Mango churches strongly desire to have the entire New Testament. To date, the team has translated 70 percent of the New Testament and seven books are in print. The remaining books are all epistles, which are among the most challenging to translate. This phase 2 project will focus on those.
The Mango people live in more than a hundred villages. Travel is extremely difficult in the rainy season. During the dry season, it’s not uncommon for temperatures to reach 120 degrees, making work extremely hard. A great dry wind can blow sand many hundreds of miles, making it difficult to see or breathe. The economic situation is very weak and poverty is widespread. To meet their living needs, people use or sell their own agricultural products.

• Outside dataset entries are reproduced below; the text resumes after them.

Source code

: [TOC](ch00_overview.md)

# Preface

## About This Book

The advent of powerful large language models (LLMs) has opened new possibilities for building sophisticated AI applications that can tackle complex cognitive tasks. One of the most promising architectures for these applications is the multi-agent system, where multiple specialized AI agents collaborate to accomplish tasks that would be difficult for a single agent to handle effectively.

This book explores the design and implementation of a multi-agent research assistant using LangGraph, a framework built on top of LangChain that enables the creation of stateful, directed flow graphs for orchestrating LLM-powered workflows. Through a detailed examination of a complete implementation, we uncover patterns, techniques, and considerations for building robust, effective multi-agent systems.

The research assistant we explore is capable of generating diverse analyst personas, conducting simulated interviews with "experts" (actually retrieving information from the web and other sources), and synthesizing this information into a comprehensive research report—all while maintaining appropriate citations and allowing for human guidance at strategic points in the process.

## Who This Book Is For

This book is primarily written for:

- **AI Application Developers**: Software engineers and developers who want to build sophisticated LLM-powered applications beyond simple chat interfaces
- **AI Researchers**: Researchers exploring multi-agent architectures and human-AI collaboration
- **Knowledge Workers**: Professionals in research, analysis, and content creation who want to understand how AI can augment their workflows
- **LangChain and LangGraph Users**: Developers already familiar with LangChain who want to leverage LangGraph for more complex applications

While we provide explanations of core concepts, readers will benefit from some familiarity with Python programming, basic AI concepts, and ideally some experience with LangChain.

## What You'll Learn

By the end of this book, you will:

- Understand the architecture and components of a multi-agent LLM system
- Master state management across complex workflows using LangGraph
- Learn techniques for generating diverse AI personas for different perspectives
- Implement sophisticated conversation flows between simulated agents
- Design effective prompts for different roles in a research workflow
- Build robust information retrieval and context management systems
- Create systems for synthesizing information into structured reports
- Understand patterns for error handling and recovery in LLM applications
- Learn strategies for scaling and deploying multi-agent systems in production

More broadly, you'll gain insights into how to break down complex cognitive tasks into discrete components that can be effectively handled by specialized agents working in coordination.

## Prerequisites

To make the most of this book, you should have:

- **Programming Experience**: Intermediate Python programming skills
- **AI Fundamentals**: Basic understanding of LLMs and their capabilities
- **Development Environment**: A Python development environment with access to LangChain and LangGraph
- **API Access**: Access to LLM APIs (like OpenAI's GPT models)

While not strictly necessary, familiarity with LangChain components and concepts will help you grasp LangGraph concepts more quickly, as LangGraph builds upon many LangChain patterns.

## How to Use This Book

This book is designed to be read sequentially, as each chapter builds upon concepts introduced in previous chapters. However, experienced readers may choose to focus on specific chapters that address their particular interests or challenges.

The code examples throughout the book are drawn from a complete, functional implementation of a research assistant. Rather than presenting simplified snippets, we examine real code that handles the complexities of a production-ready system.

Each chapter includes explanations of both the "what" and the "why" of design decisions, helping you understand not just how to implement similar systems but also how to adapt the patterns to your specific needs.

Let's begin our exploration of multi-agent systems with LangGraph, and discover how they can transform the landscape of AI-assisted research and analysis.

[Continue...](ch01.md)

About four percent of the Mango people profess Christianity, but most are animists and remain attached to ancestral values. They practice ancestor worship and use totems representing an animal, plant or object that symbolizes an ancestor or protective spirit. They believe in God, but traditional priests, who lead their ceremonies, influence their beliefs and daily lives.
A great tension exists between those in the traditional religion and the church, as is seen in kidnappings of Christian youth for rite-of-passage ceremonies. The Christians try to make a stand, but it’s very difficult. Family pressure can be intense, and the influence of the majority religion is growing. Many Mango are addicted to alcohol, which leads to quarrels, prostitution and other harmful behaviors.